→ **Work instruction**
Transcribe exactly, and only, the lines running from the one with "- Décret n°2020-843" to the end of the entries below, both included, without any pictures.

[Source data]
··········

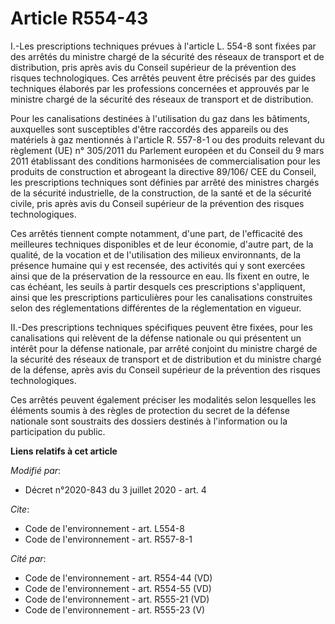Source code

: # Article R554-43

I.-Les prescriptions techniques prévues à l'article L. 554-8 sont fixées par des arrêtés du ministre chargé de la sécurité
des réseaux de transport et de distribution, pris après avis du Conseil supérieur de la prévention des risques
technologiques. Ces arrêtés peuvent être précisés par des guides techniques élaborés par les professions concernées et
approuvés par le ministre chargé de la sécurité des réseaux de transport et de distribution.

Pour les canalisations destinées à l'utilisation du gaz dans les bâtiments, auxquelles sont susceptibles d'être raccordés des
appareils ou des matériels à gaz mentionnés à l'article R. 557-8-1 ou des produits relevant du règlement (UE) n° 305/2011 du
Parlement européen et du Conseil du 9 mars 2011 établissant des conditions harmonisées de commercialisation pour les produits
de construction et abrogeant la directive 89/106/ CEE du Conseil, les prescriptions techniques sont définies par arrêté des
ministres chargés de la sécurité industrielle, de la construction, de la santé et de la sécurité civile, pris après avis du
Conseil supérieur de la prévention des risques technologiques.

Ces arrêtés tiennent compte notamment, d'une part, de l'efficacité des meilleures techniques disponibles et de leur économie,
d'autre part, de la qualité, de la vocation et de l'utilisation des milieux environnants, de la présence humaine qui y est
recensée, des activités qui y sont exercées ainsi que de la préservation de la ressource en eau. Ils fixent en outre, le cas
échéant, les seuils à partir desquels ces prescriptions s'appliquent, ainsi que les prescriptions particulières pour les
canalisations construites selon des réglementations différentes de la réglementation en vigueur.

II.-Des prescriptions techniques spécifiques peuvent être fixées, pour les canalisations qui relèvent de la défense nationale
ou qui présentent un intérêt pour la défense nationale, par arrêté conjoint du ministre chargé de la sécurité des réseaux de
transport et de distribution et du ministre chargé de la défense, après avis du Conseil supérieur de la prévention des
risques technologiques.

Ces arrêtés peuvent également préciser les modalités selon lesquelles les éléments soumis à des règles de protection du
secret de la défense nationale sont soustraits des dossiers destinés à l'information ou la participation du public.

**Liens relatifs à cet article**

_Modifié par_:

  - Décret n°2020-843 du 3 juillet 2020 - art. 4

_Cite_:

  - Code de l'environnement - art. L554-8
  - Code de l'environnement - art. R557-8-1

_Cité par_:

  - Code de l'environnement - art. R554-44 (VD)
  - Code de l'environnement - art. R554-55 (VD)
  - Code de l'environnement - art. R555-21 (VD)
  - Code de l'environnement - art. R555-23 (V)
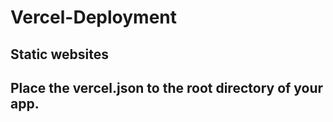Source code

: # Vercel-Deployment

## Static websites
## Place the vercel.json to the root directory of your app.

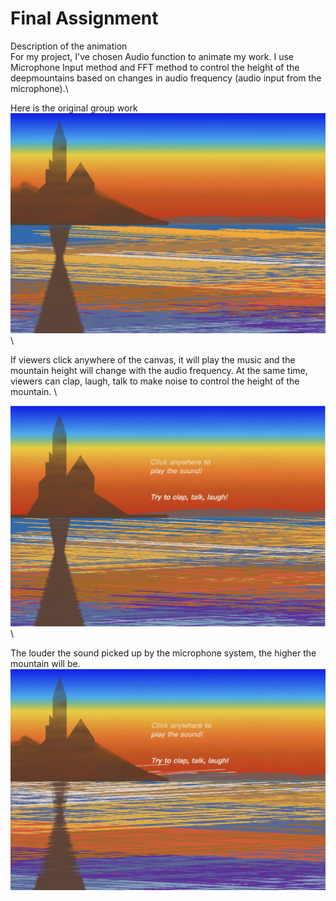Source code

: # Final Assignment
Description of the animation\
For my project, I've chosen Audio function to animate my work. I use Microphone Input method and FFT method to control the height of the deepmountains based on changes in audio frequency (audio input from the microphone).\

Here is the original group work\
![group work](/assets/groupwork.avif)\

If viewers click anywhere of the canvas, it will play the music and the mountain height will change with the audio frequency. At the same time, viewers can clap, laugh, talk to make noise to control the height of the mountain. \

![animation](/assets/animation1.avif)\

The louder the sound picked up by the microphone system, the higher the mountain will be.\
![animation](/assets/animation2.avif)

··········

→ **Solution below**
  - Décret n°2020-843 du 3 juillet 2020 - art. 4

_Cite_:

  - Code de l'environnement - art. L554-8
  - Code de l'environnement - art. R557-8-1

_Cité par_:

  - Code de l'environnement - art. R554-44 (VD)
  - Code de l'environnement - art. R554-55 (VD)
  - Code de l'environnement - art. R555-21 (VD)
  - Code de l'environnement - art. R555-23 (V)
Source code

: # Vercel-Deployment

## Static websites
## Place the vercel.json to the root directory of your app.

Source code

: # Final Assignment
Description of the animation\
For my project, I've chosen Audio function to animate my work. I use Microphone Input method and FFT method to control the height of the deepmountains based on changes in audio frequency (audio input from the microphone).\

Here is the original group work\
![group work](/assets/groupwork.avif)\

If viewers click anywhere of the canvas, it will play the music and the mountain height will change with the audio frequency. At the same time, viewers can clap, laugh, talk to make noise to control the height of the mountain. \

![animation](/assets/animation1.avif)\

The louder the sound picked up by the microphone system, the higher the mountain will be.\
![animation](/assets/animation2.avif)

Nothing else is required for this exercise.